● Exercise aim:
Return each line of the listing that follows in which the string "same" can be found.

Content starts

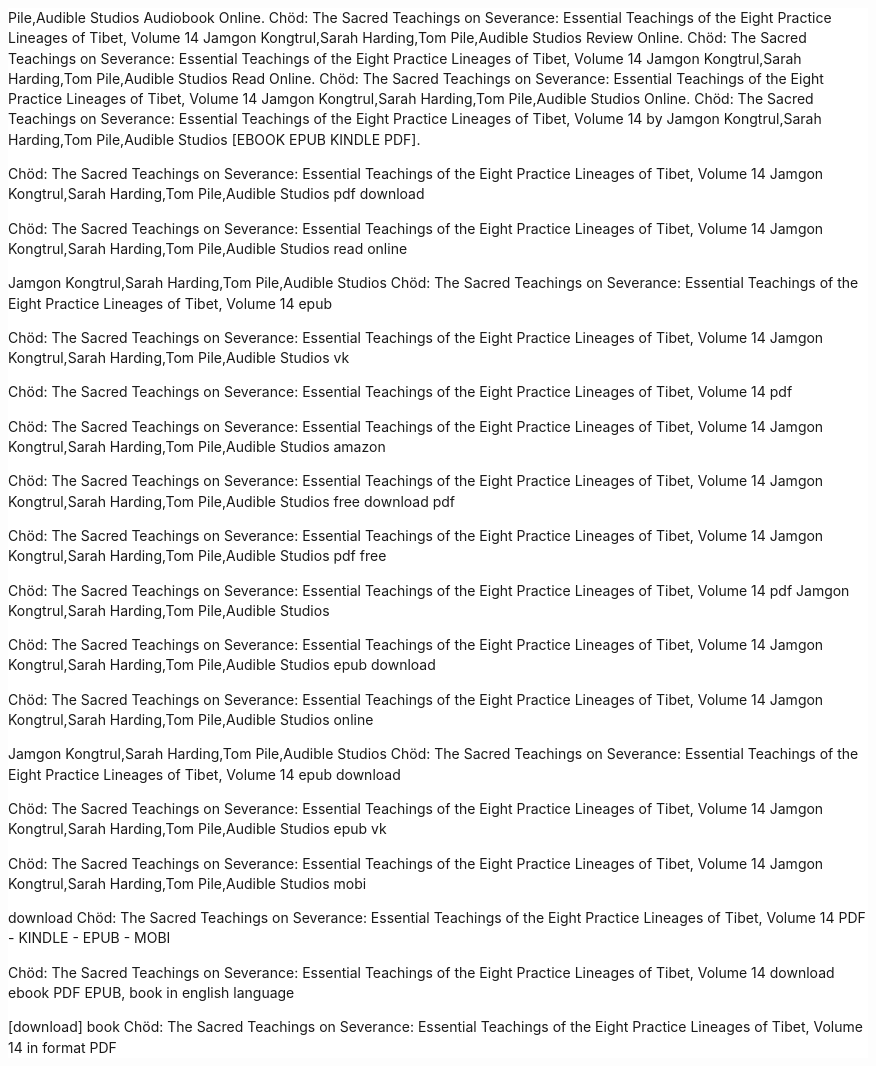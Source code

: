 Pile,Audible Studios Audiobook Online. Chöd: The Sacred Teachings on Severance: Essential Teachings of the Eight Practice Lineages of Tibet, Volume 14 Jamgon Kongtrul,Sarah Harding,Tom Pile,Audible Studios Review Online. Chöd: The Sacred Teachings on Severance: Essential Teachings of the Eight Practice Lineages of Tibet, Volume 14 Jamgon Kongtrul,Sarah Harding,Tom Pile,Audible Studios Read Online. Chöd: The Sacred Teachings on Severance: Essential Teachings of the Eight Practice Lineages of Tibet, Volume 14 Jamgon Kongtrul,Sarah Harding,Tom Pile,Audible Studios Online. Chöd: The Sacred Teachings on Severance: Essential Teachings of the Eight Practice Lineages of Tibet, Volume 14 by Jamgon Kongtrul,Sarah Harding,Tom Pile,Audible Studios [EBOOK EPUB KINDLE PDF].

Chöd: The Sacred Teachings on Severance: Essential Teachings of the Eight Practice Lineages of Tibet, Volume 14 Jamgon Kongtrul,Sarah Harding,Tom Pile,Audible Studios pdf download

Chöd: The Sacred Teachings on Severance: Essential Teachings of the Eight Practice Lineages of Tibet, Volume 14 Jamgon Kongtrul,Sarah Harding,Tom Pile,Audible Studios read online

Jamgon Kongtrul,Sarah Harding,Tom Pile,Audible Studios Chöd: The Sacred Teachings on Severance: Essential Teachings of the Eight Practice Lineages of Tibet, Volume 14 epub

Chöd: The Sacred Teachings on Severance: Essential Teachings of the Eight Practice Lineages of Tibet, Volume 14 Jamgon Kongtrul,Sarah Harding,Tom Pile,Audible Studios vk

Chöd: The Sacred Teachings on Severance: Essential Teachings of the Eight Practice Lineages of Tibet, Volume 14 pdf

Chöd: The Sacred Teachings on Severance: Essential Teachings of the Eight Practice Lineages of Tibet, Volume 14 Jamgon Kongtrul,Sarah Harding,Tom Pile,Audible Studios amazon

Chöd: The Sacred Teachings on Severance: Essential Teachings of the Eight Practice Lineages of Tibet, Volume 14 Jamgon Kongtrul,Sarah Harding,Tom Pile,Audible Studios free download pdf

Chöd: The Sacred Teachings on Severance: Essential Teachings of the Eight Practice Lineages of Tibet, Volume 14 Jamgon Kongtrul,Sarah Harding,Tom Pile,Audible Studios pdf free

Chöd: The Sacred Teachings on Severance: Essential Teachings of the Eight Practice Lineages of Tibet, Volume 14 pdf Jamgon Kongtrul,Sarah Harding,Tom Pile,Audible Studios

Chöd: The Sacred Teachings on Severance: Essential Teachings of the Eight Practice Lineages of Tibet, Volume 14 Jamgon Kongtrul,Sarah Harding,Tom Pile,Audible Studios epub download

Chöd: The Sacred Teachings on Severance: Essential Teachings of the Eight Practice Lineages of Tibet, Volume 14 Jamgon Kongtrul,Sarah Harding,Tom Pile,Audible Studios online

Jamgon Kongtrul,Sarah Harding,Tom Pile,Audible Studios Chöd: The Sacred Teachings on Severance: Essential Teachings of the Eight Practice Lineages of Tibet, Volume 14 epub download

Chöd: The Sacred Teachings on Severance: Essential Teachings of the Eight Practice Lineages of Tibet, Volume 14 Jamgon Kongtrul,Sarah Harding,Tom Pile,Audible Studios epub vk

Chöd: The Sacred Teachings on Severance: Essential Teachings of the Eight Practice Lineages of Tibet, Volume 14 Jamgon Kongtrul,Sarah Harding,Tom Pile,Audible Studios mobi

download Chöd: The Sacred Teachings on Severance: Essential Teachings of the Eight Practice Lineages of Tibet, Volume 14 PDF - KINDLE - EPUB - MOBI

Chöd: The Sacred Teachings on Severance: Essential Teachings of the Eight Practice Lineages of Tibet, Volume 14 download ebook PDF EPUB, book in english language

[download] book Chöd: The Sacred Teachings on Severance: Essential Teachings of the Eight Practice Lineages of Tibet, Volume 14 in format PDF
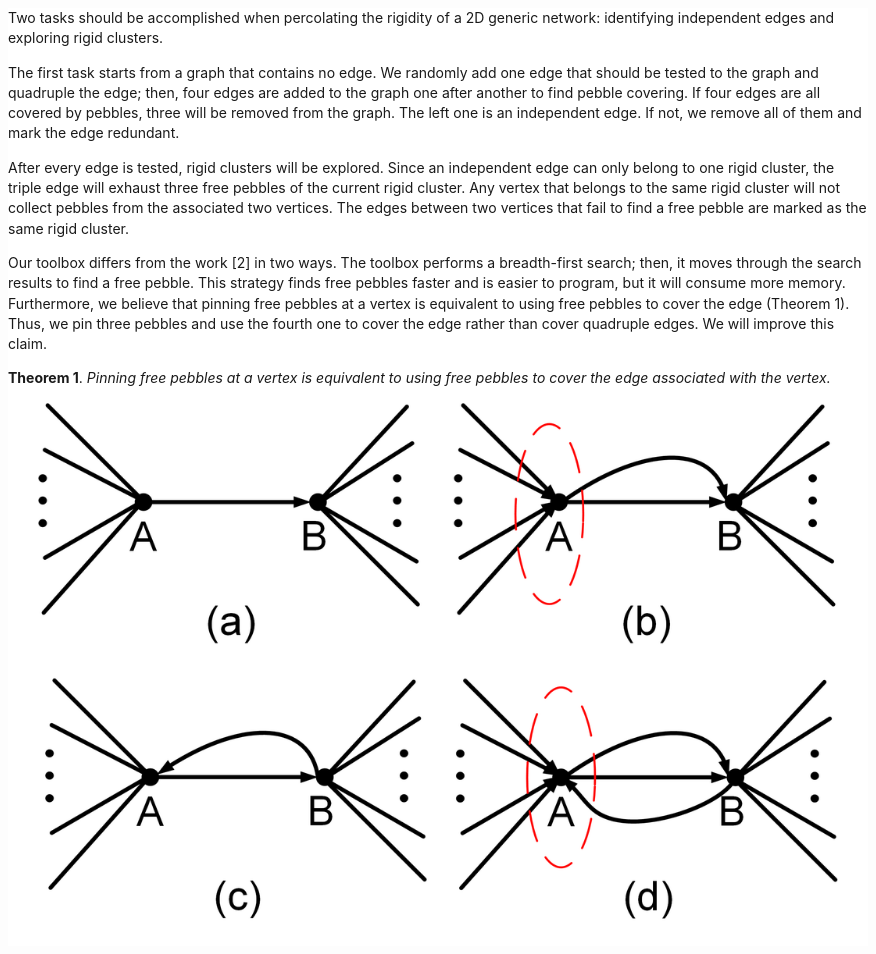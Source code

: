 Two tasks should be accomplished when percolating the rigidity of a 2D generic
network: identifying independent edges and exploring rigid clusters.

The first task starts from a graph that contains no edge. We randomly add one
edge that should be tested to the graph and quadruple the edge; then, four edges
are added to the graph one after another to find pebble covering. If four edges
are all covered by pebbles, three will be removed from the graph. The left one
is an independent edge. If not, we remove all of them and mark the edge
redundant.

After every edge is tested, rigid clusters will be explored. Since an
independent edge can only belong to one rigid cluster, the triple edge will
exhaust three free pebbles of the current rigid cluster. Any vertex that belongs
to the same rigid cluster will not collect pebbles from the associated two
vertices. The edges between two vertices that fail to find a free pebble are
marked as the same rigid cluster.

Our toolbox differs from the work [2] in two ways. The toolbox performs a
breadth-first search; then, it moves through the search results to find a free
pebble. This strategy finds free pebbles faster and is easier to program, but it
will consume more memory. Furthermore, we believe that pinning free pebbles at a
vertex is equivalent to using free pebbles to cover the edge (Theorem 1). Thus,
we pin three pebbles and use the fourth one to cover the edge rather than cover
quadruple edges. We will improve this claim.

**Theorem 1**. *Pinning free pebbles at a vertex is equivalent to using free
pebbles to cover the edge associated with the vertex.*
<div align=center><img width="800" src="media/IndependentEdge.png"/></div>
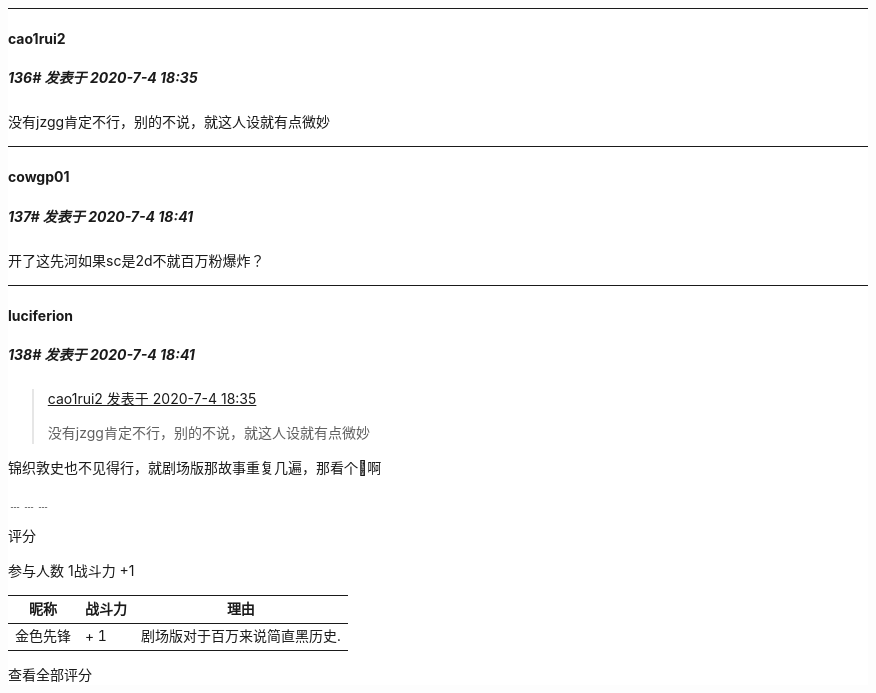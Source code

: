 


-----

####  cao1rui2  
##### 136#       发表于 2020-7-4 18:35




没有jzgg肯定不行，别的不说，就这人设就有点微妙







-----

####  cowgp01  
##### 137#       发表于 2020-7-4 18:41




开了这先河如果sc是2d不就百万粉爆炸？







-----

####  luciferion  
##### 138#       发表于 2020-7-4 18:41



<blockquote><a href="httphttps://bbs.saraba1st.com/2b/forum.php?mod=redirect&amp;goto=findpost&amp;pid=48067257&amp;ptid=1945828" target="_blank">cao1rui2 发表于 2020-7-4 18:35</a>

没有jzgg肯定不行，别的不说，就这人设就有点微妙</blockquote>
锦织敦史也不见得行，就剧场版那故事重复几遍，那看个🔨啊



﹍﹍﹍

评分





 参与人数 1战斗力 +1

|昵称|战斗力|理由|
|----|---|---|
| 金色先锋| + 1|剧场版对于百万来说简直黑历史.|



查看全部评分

Content ends

● Answer to the problem:
to the same rigid cluster will not collect pebbles from the associated two
marked as the same rigid cluster.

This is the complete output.